▶ _Your goal_: Your answer must be only the lines below from the one containing "mood: MOOD_UNKNOWN" through the one containing "ARG是用于定义构建参数（build-time", copied exactly, with the pictures left out.

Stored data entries
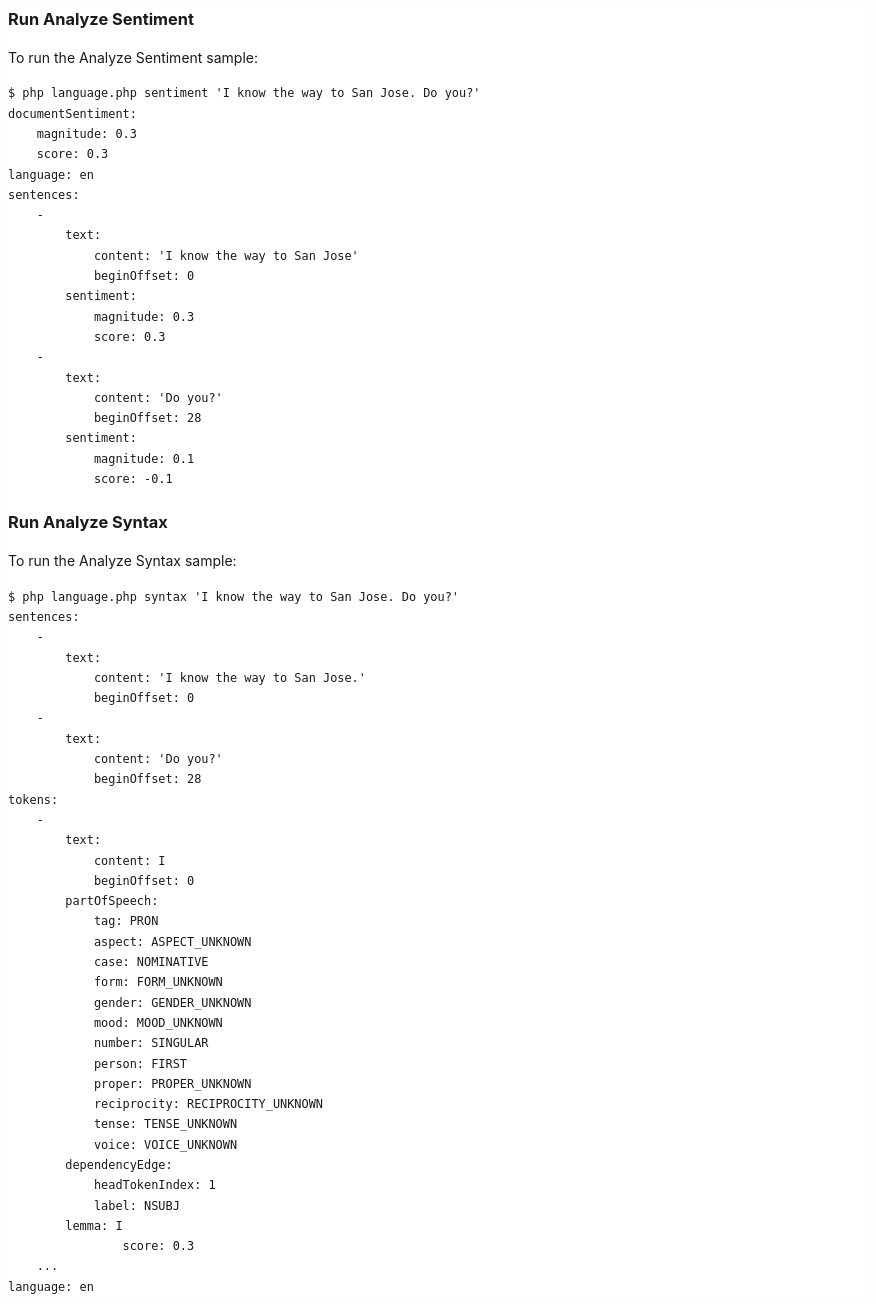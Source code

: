 ### Run Analyze Sentiment

To run the Analyze Sentiment sample:

    $ php language.php sentiment 'I know the way to San Jose. Do you?'
    documentSentiment:
        magnitude: 0.3
        score: 0.3
    language: en
    sentences:
        -
            text:
                content: 'I know the way to San Jose'
                beginOffset: 0
            sentiment:
                magnitude: 0.3
                score: 0.3
        -
            text:
                content: 'Do you?'
                beginOffset: 28
            sentiment:
                magnitude: 0.1
                score: -0.1

### Run Analyze Syntax

To run the Analyze Syntax sample:

    $ php language.php syntax 'I know the way to San Jose. Do you?'
    sentences:
        -
            text:
                content: 'I know the way to San Jose.'
                beginOffset: 0
        -
            text:
                content: 'Do you?'
                beginOffset: 28
    tokens:
        -
            text:
                content: I
                beginOffset: 0
            partOfSpeech:
                tag: PRON
                aspect: ASPECT_UNKNOWN
                case: NOMINATIVE
                form: FORM_UNKNOWN
                gender: GENDER_UNKNOWN
                mood: MOOD_UNKNOWN
                number: SINGULAR
                person: FIRST
                proper: PROPER_UNKNOWN
                reciprocity: RECIPROCITY_UNKNOWN
                tense: TENSE_UNKNOWN
                voice: VOICE_UNKNOWN
            dependencyEdge:
                headTokenIndex: 1
                label: NSUBJ
            lemma: I
                    score: 0.3
        ...
    language: en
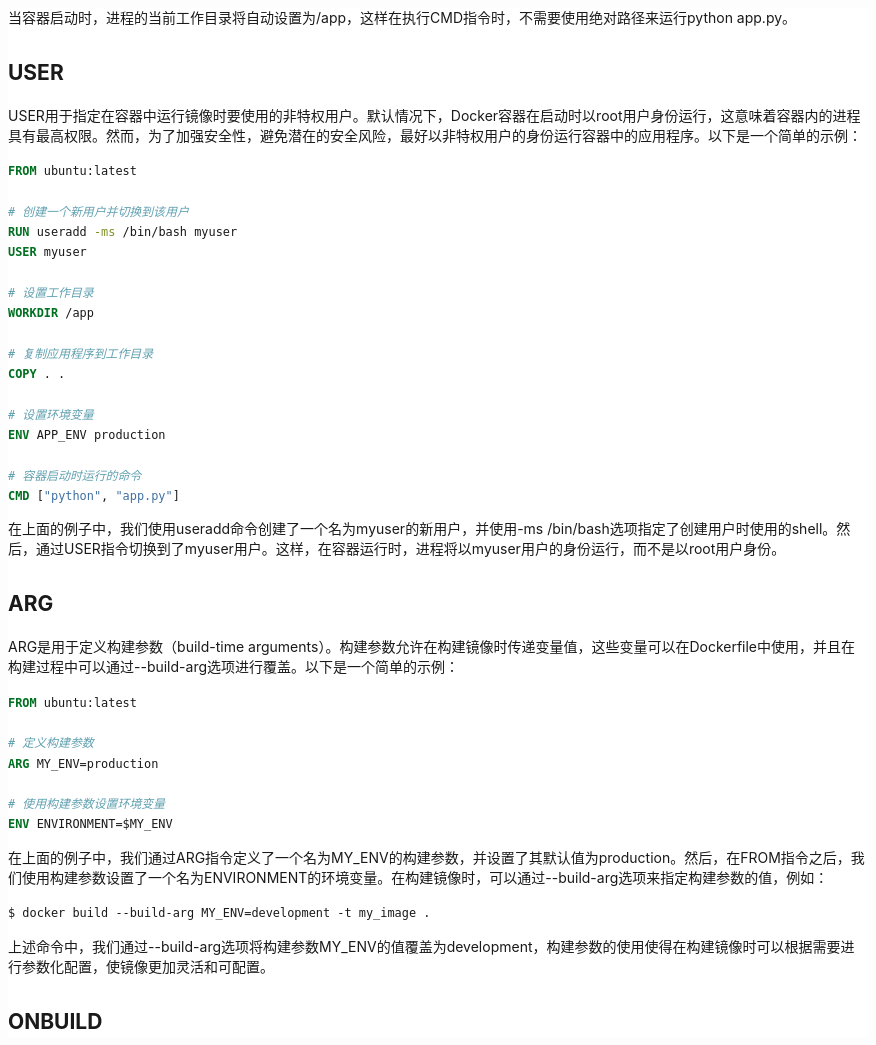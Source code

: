 当容器启动时，进程的当前工作目录将自动设置为/app，这样在执行CMD指令时，不需要使用绝对路径来运行python app.py。

## USER

USER用于指定在容器中运行镜像时要使用的非特权用户。默认情况下，Docker容器在启动时以root用户身份运行，这意味着容器内的进程具有最高权限。然而，为了加强安全性，避免潜在的安全风险，最好以非特权用户的身份运行容器中的应用程序。以下是一个简单的示例：

```dockerfile
FROM ubuntu:latest
 
# 创建一个新用户并切换到该用户
RUN useradd -ms /bin/bash myuser
USER myuser
 
# 设置工作目录
WORKDIR /app
 
# 复制应用程序到工作目录
COPY . .
 
# 设置环境变量
ENV APP_ENV production
 
# 容器启动时运行的命令
CMD ["python", "app.py"]
```

在上面的例子中，我们使用useradd命令创建了一个名为myuser的新用户，并使用-ms
/bin/bash选项指定了创建用户时使用的shell。然后，通过USER指令切换到了myuser用户。这样，在容器运行时，进程将以myuser用户的身份运行，而不是以root用户身份。

## ARG

ARG是用于定义构建参数（build-time
arguments）。构建参数允许在构建镜像时传递变量值，这些变量可以在Dockerfile中使用，并且在构建过程中可以通过--build-arg选项进行覆盖。以下是一个简单的示例：

```dockerfile
FROM ubuntu:latest
 
# 定义构建参数
ARG MY_ENV=production
 
# 使用构建参数设置环境变量
ENV ENVIRONMENT=$MY_ENV
```

在上面的例子中，我们通过ARG指令定义了一个名为MY\_ENV的构建参数，并设置了其默认值为production。然后，在FROM指令之后，我们使用构建参数设置了一个名为ENVIRONMENT的环境变量。在构建镜像时，可以通过--build-arg选项来指定构建参数的值，例如：

```dockerfile
$ docker build --build-arg MY_ENV=development -t my_image .
```

上述命令中，我们通过--build-arg选项将构建参数MY\_ENV的值覆盖为development，构建参数的使用使得在构建镜像时可以根据需要进行参数化配置，使镜像更加灵活和可配置。

## ONBUILD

▶ _Response below_:
                mood: MOOD_UNKNOWN
                number: SINGULAR
                person: FIRST
                proper: PROPER_UNKNOWN
                reciprocity: RECIPROCITY_UNKNOWN
                tense: TENSE_UNKNOWN
                voice: VOICE_UNKNOWN
            dependencyEdge:
                headTokenIndex: 1
                label: NSUBJ
            lemma: I
                    score: 0.3
        ...
    language: en
Source code

: 当容器启动时，进程的当前工作目录将自动设置为/app，这样在执行CMD指令时，不需要使用绝对路径来运行python app.py。

## USER

USER用于指定在容器中运行镜像时要使用的非特权用户。默认情况下，Docker容器在启动时以root用户身份运行，这意味着容器内的进程具有最高权限。然而，为了加强安全性，避免潜在的安全风险，最好以非特权用户的身份运行容器中的应用程序。以下是一个简单的示例：

```dockerfile
FROM ubuntu:latest
 
# 创建一个新用户并切换到该用户
RUN useradd -ms /bin/bash myuser
USER myuser
 
# 设置工作目录
WORKDIR /app
 
# 复制应用程序到工作目录
COPY . .
 
# 设置环境变量
ENV APP_ENV production
 
# 容器启动时运行的命令
CMD ["python", "app.py"]
```

在上面的例子中，我们使用useradd命令创建了一个名为myuser的新用户，并使用-ms
/bin/bash选项指定了创建用户时使用的shell。然后，通过USER指令切换到了myuser用户。这样，在容器运行时，进程将以myuser用户的身份运行，而不是以root用户身份。

## ARG

ARG是用于定义构建参数（build-time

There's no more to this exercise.